What in the hell was going on? Heidi might be a shark in a fish tank, but there was always a thread of truth in her reporting. This was the second time she’d questioned her financial stability. That meant she had a source and she knew something Leia didn’t.
That burned.
On top of worry about all that, her conversation with Zach and Carlee was pricking at her heart. She wanted to throw things or just lie down and sob again. But she couldn’t.

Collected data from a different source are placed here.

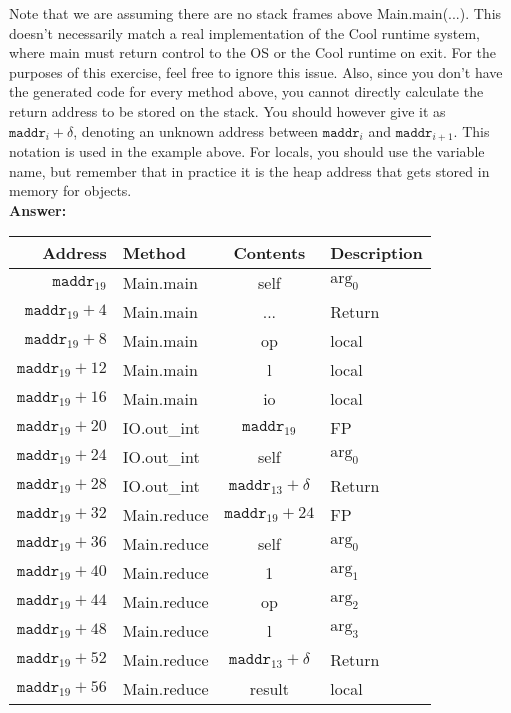 \documentclass[11pt]{article}
\begin{document}
\begin{enumerate}
\begin{enumerate}
    Note that we are assuming there are no stack frames above Main.main(...). This doesn't necessarily match a real implementation of the Cool runtime system, where main must return control to the OS or the Cool runtime on exit. For the purposes of this exercise, feel free to ignore this issue. Also, since you don't have the generated code for every method above, you cannot directly calculate the return address to be stored on the stack. You should however give it as $\mathtt{maddr}_{i}+\delta$, denoting an unknown address between $\mathtt{maddr}_{i}$ and $\mathtt{maddr}_{i+1}$. This notation is used in the example above. For locals, you should use the variable name, but remember that in practice it is the heap address that gets stored in memory for objects.\\
    \textbf{Answer:} \\
    \begin{tabular}{ | r | l | c | l | }
    \hline
    Address & Method & Contents & Description \\
    \hline
    $\mathtt{maddr}_{19}$ & Main.main & self & $\mbox{arg}_0$ \\
    \hline
    $\mathtt{maddr}_{19}+4$ & Main.main & ... & Return \\
    \hline
    $\mathtt{maddr}_{19}+8$ & Main.main & op & local \\
    \hline
    $\mathtt{maddr}_{19}+12$ & Main.main & l & local \\
    \hline
    $\mathtt{maddr}_{19}+16$ & Main.main & io & local \\
    \hline
    $\mathtt{maddr}_{19}+20$ & IO.out_int & $\mathtt{maddr}_{19}$ & FP \\
    \hline
    $\mathtt{maddr}_{19}+24$ & IO.out_int & self & $\mbox{arg}_0$ \\
	\hline
    $\mathtt{maddr}_{19}+28$ & IO.out_int & $\mathtt{maddr}_{13}+\delta$ & Return \\
    \hline
    $\mathtt{maddr}_{19}+32$ & Main.reduce & $\mathtt{maddr}_{19}+24$ & FP \\
    \hline
    $\mathtt{maddr}_{19}+36$ & Main.reduce & self & $\mbox{arg}_0$ \\
    \hline
    $\mathtt{maddr}_{19}+40$ & Main.reduce & 1 & $\mbox{arg}_1$ \\	
	\hline
    $\mathtt{maddr}_{19}+44$ & Main.reduce & op & $\mbox{arg}_2$ \\
	\hline
    $\mathtt{maddr}_{19}+48$ & Main.reduce & l & $\mbox{arg}_3$ \\
	\hline
    $\mathtt{maddr}_{19}+52$ & Main.reduce & $\mathtt{maddr}_{13}+\delta$ & Return \\
	\hline
    $\mathtt{maddr}_{19}+56$ & Main.reduce & result & local \\
    \hline
    \end{tabular} \\
    

\end{enumerate}
\end{enumerate}
\end{document}

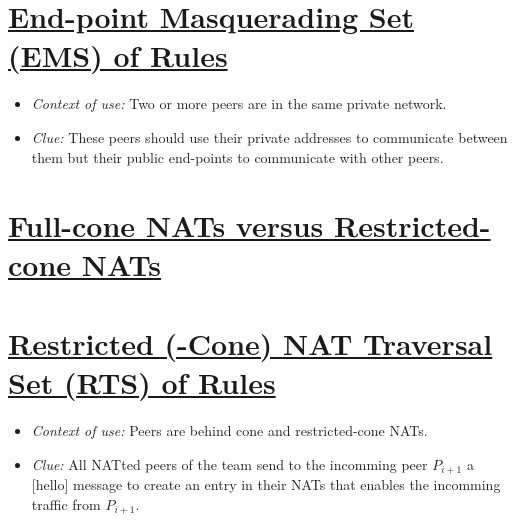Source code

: \documentclass{article}
\begin{document}

\section{\href{http://www.p2psp.org/en/p2psp-protocol?cap=indexsu12.xht\#x20-170004.12}{End-point Masquerading Set (EMS) of Rules}}

\begin{itemize}
\item \emph{Context of use:} Two or more peers are in the same private network.
\item \emph{Clue:} These peers should use their private addresses to
  communicate between them but their public end-points to communicate
  with other peers.
\end{itemize}

\ifx \HCode\Undfef
\else
{}
\fi


\section*{\href{http://en.wikipedia.org/wiki/Network_address_translation}{Full-cone NATs versus Restricted-cone NATs}}

\ifx \HCode\Undfef
\else
{}
\fi


\section{\href{http://www.p2psp.org/en/p2psp-protocol?cap=indexsu9.xht\#x18-140004.9}{Restricted (-Cone) NAT Traversal Set (RTS) of Rules}}

\begin{itemize}
\item \emph{Context of use:} Peers are behind cone and restricted-cone NATs.
\item \emph{Clue:} All NATted peers of the team send to the incomming
  peer $P_{i+1}$ a [hello] message to create an entry in their NATs
  that enables the incomming traffic from $P_{i+1}$.
\end{itemize}
\end{document}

She reached behind her and locked the door, then checked the kitchen door and set the security alarm. She yanked the drapes shut across the front of the house and went to the phone.
She stood for a moment and chewed her lip, tempted beyond reason to call Zach and ask him to come over and deal with the news van that still sat at the curb. Instead, she dialed Mark Banning.
When he answered, she chose short and sweet words. “I’m outed.”
She heard mumbling in the background and things quieted. Banning cleared his throat. “Who? How?”
She gave a moment’s consideration to what she’d interrupted, then couldn’t hold the problems in any longer. “Heidi Bowers. Spouting something about my manager ruining me. What is going on?”
“I’m just the hired gun, Leia. You’re going to have to find those answers yourself. You want me to bring the jet to Denver?”
She hesitated, torn between conflicting wants and needs. “I hate to interrupt your New Year’s.”
“It’s why I’m on the pa
yroll. I can be there tomorrow. Keep the doors locked.”
“You don’t have to tell me twice.” She hung up and went to the hall closet to yank out a suitcase. She stopped to go peek out the large window in the dining room that faced the street. The news van was gone. That didn’t mean Heidi wasn’t waiting somewhere to ambush her again. That just made her plain damn mad. Not here. Not now.
Zach’s lights were on, both up and downstairs. Gads, she felt like she was giving up and running; not her mode of operation.
She loved Zach, loved Carlee. If she had enough time, she could wait out the two of them, prove she wasn’t the risk they both seemed to think she was.
She turned a circle and walked the room, tracing her finger over every item she’d personally selected and not wanting to leave.
Except she’d just run out of time.
This life she was living was what she’d asked for, what she’d worked for, what she’d made a success off. The gossip was one thing, but the money rumors were enough to raise some ugly suspicions. Returning was an imperative she could no longer ignore.
She paced, she packed, she fussed. She watched the lights go out across the street. She waited, like a fool, for Zach to walk over to say goodnight. Why he would after what he’d said, she didn’t know, but her heart begged, only to be denied.
Morning came with little sleep and a skiff of new snow. She flicked on the television, caught a brief video on her short visit with Heidi at the door over her coffee and turned the set off in a pique.
More rumors and innuendo.
She packed her car and considered whether to ask Zach to watch her house as he had in the past, but she refused to call him. Moody with helplessness and frustration, she stopped at Grannie Dunn’s and asked her to keep an eye out and to call Beau with any problems.
She drove a slow and steady pace toward Denver with the radio off. She wasn’t kidding herself. With Cale refusing to provide her financial information, it wasn’t like she would walk into the office and get any more cooperation from him than she had in the past.
Her future was all about doing business different, doing personal different. She never wanted to be that unhappy woman Zach arrested last spring again. She needed help, someone she could get professional advice from, someone not connected to her who didn’t remember who she was, but would listen to what she wanted for the future.